(Stored items from a collection)

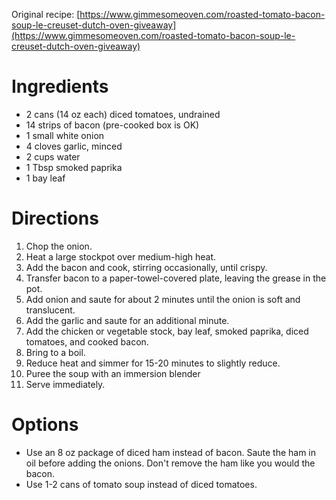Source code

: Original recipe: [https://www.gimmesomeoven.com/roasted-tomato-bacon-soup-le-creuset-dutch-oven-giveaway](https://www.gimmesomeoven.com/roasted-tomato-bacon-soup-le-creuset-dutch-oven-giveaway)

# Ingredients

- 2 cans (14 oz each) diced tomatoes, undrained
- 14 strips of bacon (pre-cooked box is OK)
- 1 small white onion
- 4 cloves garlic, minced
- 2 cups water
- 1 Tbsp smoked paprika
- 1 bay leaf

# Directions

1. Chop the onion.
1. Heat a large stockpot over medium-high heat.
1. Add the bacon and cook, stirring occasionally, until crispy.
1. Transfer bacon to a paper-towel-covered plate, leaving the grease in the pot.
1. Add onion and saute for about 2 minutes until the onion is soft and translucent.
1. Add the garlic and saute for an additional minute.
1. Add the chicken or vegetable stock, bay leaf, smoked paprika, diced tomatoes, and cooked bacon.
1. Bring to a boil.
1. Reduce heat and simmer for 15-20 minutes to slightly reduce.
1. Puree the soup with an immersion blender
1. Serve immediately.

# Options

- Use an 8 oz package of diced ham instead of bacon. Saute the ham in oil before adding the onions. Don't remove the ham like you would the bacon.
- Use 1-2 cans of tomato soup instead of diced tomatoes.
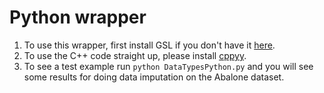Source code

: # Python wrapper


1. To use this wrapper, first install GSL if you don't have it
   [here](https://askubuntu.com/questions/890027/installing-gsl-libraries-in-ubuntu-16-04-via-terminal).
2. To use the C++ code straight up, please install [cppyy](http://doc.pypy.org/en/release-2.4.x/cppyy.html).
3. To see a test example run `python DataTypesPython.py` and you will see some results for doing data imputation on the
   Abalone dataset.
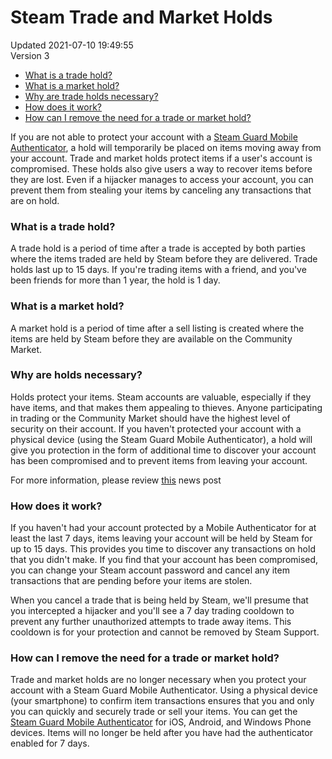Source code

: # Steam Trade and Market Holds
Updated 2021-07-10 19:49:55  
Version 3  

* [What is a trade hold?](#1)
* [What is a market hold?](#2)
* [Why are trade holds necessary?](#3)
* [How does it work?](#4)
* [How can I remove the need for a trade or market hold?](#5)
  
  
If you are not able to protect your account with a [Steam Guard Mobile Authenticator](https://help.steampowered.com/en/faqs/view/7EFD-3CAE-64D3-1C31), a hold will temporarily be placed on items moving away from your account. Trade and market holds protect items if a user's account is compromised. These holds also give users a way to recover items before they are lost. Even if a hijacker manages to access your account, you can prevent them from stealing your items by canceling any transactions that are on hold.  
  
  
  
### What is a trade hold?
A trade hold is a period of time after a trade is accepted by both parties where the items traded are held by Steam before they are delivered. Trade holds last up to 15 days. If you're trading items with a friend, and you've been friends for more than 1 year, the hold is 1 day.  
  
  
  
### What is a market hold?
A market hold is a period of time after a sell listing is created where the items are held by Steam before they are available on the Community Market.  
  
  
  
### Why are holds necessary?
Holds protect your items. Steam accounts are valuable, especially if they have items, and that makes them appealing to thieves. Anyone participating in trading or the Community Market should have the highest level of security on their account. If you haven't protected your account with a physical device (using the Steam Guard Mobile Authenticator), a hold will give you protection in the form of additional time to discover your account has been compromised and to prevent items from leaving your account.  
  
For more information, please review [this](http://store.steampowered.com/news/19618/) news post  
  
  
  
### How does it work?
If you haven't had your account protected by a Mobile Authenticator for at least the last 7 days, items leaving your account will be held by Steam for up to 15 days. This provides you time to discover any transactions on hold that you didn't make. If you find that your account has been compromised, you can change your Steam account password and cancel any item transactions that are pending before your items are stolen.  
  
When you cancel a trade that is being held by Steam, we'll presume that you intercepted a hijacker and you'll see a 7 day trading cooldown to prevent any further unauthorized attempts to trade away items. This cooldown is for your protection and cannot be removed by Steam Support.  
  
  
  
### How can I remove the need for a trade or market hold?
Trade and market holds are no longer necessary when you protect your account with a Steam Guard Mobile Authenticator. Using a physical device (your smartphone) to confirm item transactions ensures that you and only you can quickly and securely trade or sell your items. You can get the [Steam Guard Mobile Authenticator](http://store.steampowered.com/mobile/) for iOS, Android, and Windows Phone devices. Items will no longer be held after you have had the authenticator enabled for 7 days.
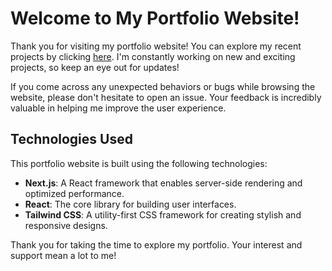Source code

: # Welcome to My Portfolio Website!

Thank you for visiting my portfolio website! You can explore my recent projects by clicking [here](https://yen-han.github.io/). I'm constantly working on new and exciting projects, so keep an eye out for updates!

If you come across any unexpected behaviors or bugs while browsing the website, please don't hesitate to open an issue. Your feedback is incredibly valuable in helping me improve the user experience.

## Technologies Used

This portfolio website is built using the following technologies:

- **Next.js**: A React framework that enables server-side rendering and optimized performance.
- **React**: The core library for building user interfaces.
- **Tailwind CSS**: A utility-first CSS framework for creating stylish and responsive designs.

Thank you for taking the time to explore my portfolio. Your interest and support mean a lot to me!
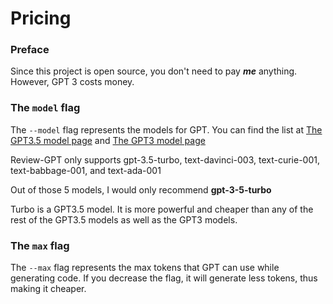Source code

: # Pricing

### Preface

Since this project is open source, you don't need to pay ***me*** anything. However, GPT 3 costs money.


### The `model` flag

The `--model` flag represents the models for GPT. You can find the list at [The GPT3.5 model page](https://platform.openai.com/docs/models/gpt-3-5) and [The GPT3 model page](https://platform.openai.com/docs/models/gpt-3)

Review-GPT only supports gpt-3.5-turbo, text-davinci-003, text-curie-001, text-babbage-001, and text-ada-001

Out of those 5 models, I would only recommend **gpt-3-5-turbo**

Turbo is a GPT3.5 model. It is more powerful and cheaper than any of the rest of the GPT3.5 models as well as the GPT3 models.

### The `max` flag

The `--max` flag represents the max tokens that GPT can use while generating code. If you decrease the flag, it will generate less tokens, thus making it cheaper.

• **TASK DETAILS**: Please repeat, with no pictures, each line from the start of the records above through the line with "1. To use this", inclusive, and only those.

• **WRITTEN REPLY**:
Source code

: Original recipe: [https://www.gimmesomeoven.com/roasted-tomato-bacon-soup-le-creuset-dutch-oven-giveaway](https://www.gimmesomeoven.com/roasted-tomato-bacon-soup-le-creuset-dutch-oven-giveaway)

# Ingredients

- 2 cans (14 oz each) diced tomatoes, undrained
- 14 strips of bacon (pre-cooked box is OK)
- 1 small white onion
- 4 cloves garlic, minced
- 2 cups water
- 1 Tbsp smoked paprika
- 1 bay leaf

# Directions

1. Chop the onion.
1. Heat a large stockpot over medium-high heat.
1. Add the bacon and cook, stirring occasionally, until crispy.
1. Transfer bacon to a paper-towel-covered plate, leaving the grease in the pot.
1. Add onion and saute for about 2 minutes until the onion is soft and translucent.
1. Add the garlic and saute for an additional minute.
1. Add the chicken or vegetable stock, bay leaf, smoked paprika, diced tomatoes, and cooked bacon.
1. Bring to a boil.
1. Reduce heat and simmer for 15-20 minutes to slightly reduce.
1. Puree the soup with an immersion blender
1. Serve immediately.

# Options

- Use an 8 oz package of diced ham instead of bacon. Saute the ham in oil before adding the onions. Don't remove the ham like you would the bacon.
- Use 1-2 cans of tomato soup instead of diced tomatoes.
Source code

: # Python wrapper


1. To use this wrapper, first install GSL if you don't have it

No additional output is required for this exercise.